*** Opening of DATA SUPPLIED ***

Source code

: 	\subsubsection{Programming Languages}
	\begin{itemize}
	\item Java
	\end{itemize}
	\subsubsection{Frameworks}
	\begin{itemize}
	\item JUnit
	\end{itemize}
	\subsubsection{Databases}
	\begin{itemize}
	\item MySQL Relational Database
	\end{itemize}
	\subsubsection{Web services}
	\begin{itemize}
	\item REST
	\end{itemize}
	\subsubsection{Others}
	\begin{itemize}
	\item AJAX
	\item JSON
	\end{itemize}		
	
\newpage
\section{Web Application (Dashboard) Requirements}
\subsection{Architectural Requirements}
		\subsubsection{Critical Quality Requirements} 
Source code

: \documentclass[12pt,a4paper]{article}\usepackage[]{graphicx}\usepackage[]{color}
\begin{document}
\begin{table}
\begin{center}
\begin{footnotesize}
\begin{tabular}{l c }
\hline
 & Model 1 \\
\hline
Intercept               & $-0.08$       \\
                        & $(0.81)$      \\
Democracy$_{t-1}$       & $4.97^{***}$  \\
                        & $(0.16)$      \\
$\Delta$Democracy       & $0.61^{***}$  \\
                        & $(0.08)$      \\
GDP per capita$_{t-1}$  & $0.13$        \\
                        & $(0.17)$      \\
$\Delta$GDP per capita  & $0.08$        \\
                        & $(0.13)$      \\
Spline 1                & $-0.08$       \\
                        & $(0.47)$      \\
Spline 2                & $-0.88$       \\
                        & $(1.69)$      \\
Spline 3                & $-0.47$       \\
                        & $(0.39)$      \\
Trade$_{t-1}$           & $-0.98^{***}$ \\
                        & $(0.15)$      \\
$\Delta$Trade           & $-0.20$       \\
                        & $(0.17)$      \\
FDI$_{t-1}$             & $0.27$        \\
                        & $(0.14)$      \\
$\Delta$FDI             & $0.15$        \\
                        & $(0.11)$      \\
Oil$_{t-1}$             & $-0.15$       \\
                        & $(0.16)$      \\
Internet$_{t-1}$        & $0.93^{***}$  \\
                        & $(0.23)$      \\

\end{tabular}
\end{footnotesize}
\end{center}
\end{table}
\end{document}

*** Close of DATA SUPPLIED ***

Output every entry exactly.

Source code

: 	\subsubsection{Programming Languages}
	\begin{itemize}
	\item Java
	\end{itemize}
	\subsubsection{Frameworks}
	\begin{itemize}
	\item JUnit
	\end{itemize}
	\subsubsection{Databases}
	\begin{itemize}
	\item MySQL Relational Database
	\end{itemize}
	\subsubsection{Web services}
	\begin{itemize}
	\item REST
	\end{itemize}
	\subsubsection{Others}
	\begin{itemize}
	\item AJAX
	\item JSON
	\end{itemize}		
	
\newpage
\section{Web Application (Dashboard) Requirements}
\subsection{Architectural Requirements}
		\subsubsection{Critical Quality Requirements} 
Source code

: \documentclass[12pt,a4paper]{article}\usepackage[]{graphicx}\usepackage[]{color}
\begin{document}
\begin{table}
\begin{center}
\begin{footnotesize}
\begin{tabular}{l c }
\hline
 & Model 1 \\
\hline
Intercept               & $-0.08$       \\
                        & $(0.81)$      \\
Democracy$_{t-1}$       & $4.97^{***}$  \\
                        & $(0.16)$      \\
$\Delta$Democracy       & $0.61^{***}$  \\
                        & $(0.08)$      \\
GDP per capita$_{t-1}$  & $0.13$        \\
                        & $(0.17)$      \\
$\Delta$GDP per capita  & $0.08$        \\
                        & $(0.13)$      \\
Spline 1                & $-0.08$       \\
                        & $(0.47)$      \\
Spline 2                & $-0.88$       \\
                        & $(1.69)$      \\
Spline 3                & $-0.47$       \\
                        & $(0.39)$      \\
Trade$_{t-1}$           & $-0.98^{***}$ \\
                        & $(0.15)$      \\
$\Delta$Trade           & $-0.20$       \\
                        & $(0.17)$      \\
FDI$_{t-1}$             & $0.27$        \\
                        & $(0.14)$      \\
$\Delta$FDI             & $0.15$        \\
                        & $(0.11)$      \\
Oil$_{t-1}$             & $-0.15$       \\
                        & $(0.16)$      \\
Internet$_{t-1}$        & $0.93^{***}$  \\
                        & $(0.23)$      \\

\end{tabular}
\end{footnotesize}
\end{center}
\end{table}
\end{document}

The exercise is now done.